*** Opening Data section ***

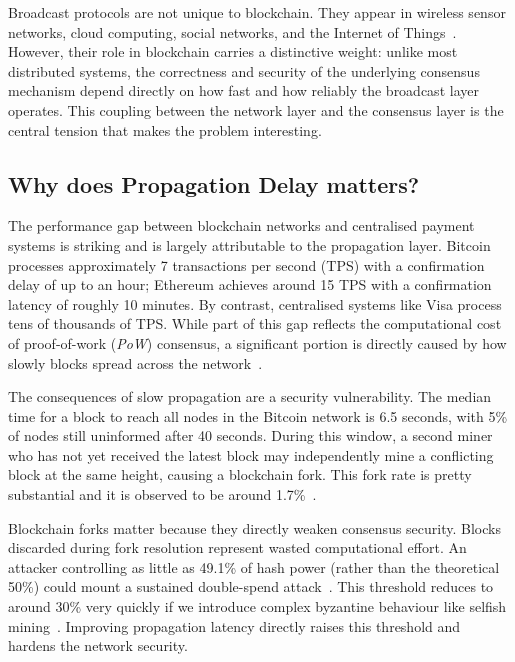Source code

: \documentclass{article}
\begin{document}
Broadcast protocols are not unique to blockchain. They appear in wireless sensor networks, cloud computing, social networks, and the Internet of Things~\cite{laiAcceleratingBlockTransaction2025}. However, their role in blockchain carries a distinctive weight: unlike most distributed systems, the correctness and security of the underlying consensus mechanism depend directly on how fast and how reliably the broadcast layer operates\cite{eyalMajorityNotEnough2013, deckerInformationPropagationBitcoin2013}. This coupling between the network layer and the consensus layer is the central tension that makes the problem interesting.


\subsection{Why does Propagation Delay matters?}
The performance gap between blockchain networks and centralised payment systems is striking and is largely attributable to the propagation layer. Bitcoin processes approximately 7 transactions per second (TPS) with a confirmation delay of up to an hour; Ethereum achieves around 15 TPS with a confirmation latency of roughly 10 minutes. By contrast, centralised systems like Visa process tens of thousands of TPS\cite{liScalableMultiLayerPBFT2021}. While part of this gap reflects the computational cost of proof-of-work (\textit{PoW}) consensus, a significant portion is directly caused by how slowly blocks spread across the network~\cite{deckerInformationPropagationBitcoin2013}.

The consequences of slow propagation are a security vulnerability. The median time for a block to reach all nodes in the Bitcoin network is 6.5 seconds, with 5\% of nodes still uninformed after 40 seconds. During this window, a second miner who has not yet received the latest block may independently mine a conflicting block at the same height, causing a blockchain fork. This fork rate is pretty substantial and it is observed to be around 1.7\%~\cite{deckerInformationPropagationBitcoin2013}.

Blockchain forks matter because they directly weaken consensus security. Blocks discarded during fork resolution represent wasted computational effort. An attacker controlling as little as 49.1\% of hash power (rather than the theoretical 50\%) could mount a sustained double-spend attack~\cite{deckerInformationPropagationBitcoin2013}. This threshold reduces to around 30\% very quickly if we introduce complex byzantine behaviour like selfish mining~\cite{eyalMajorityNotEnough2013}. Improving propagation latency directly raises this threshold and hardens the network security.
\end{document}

*** Closing Data section ***
*** Opening Data section ***

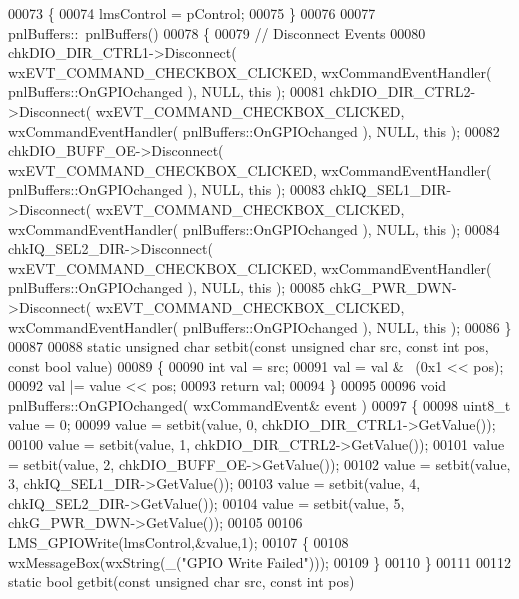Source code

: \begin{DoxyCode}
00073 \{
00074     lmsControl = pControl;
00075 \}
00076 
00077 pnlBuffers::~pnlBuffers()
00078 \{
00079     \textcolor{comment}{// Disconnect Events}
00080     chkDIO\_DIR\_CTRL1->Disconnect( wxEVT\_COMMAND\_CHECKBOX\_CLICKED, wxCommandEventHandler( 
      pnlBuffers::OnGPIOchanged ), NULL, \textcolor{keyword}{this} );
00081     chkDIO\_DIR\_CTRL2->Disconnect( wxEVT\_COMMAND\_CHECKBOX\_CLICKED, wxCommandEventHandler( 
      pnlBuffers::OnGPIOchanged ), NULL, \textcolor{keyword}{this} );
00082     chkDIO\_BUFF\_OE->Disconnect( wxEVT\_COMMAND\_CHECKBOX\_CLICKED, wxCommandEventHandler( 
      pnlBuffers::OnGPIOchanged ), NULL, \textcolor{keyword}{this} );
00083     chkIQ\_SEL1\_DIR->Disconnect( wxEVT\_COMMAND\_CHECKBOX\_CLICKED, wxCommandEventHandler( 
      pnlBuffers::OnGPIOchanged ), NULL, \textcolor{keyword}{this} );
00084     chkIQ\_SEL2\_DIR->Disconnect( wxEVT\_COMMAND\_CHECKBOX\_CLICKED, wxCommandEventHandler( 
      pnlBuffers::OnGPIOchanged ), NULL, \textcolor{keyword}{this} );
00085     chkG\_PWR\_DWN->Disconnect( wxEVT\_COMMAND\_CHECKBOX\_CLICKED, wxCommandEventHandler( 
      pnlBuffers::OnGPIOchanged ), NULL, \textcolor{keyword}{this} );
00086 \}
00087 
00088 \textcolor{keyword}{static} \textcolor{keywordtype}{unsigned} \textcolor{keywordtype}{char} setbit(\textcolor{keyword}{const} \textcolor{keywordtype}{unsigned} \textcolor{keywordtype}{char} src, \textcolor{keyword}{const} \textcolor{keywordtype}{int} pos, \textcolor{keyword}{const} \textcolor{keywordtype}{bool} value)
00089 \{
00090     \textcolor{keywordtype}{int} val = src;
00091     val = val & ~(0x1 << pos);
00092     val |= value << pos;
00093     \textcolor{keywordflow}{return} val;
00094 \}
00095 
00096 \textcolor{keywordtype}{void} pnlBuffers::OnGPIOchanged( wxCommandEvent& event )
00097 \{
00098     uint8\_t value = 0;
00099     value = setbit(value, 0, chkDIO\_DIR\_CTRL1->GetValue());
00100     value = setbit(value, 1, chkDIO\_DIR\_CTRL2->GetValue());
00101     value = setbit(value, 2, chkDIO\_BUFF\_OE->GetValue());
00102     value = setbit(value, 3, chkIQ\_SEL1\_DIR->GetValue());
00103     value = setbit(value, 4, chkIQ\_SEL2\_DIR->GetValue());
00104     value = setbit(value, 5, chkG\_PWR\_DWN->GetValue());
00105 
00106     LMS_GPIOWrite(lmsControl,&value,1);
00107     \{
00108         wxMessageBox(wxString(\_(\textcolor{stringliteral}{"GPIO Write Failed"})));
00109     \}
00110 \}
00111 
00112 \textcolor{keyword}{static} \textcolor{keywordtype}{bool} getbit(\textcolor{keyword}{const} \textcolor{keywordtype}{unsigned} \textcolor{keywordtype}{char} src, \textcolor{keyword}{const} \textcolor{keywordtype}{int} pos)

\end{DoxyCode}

*** Closing Data section ***
*** Opening Data section ***

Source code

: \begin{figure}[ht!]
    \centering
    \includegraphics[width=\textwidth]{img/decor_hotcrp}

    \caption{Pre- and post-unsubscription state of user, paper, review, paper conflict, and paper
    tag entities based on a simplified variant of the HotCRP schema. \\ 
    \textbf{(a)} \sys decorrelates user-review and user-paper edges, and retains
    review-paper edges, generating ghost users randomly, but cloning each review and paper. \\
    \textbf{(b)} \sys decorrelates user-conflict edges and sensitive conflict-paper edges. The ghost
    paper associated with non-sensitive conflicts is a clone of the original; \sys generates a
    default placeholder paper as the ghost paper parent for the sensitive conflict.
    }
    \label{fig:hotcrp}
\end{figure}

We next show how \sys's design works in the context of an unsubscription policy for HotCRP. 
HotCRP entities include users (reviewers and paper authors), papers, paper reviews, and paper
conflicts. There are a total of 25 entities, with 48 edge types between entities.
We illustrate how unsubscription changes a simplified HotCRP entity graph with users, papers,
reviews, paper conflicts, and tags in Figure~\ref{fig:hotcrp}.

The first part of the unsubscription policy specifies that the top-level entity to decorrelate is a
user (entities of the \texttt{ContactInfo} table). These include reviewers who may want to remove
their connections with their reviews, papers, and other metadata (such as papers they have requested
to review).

*** Closing Data section ***

# Task objective
Filtering the entries above by the word "simplified", copy each line that matches.

# Reply
    tag entities based on a simplified variant of the HotCRP schema. \\ 
We illustrate how unsubscription changes a simplified HotCRP entity graph with users, papers,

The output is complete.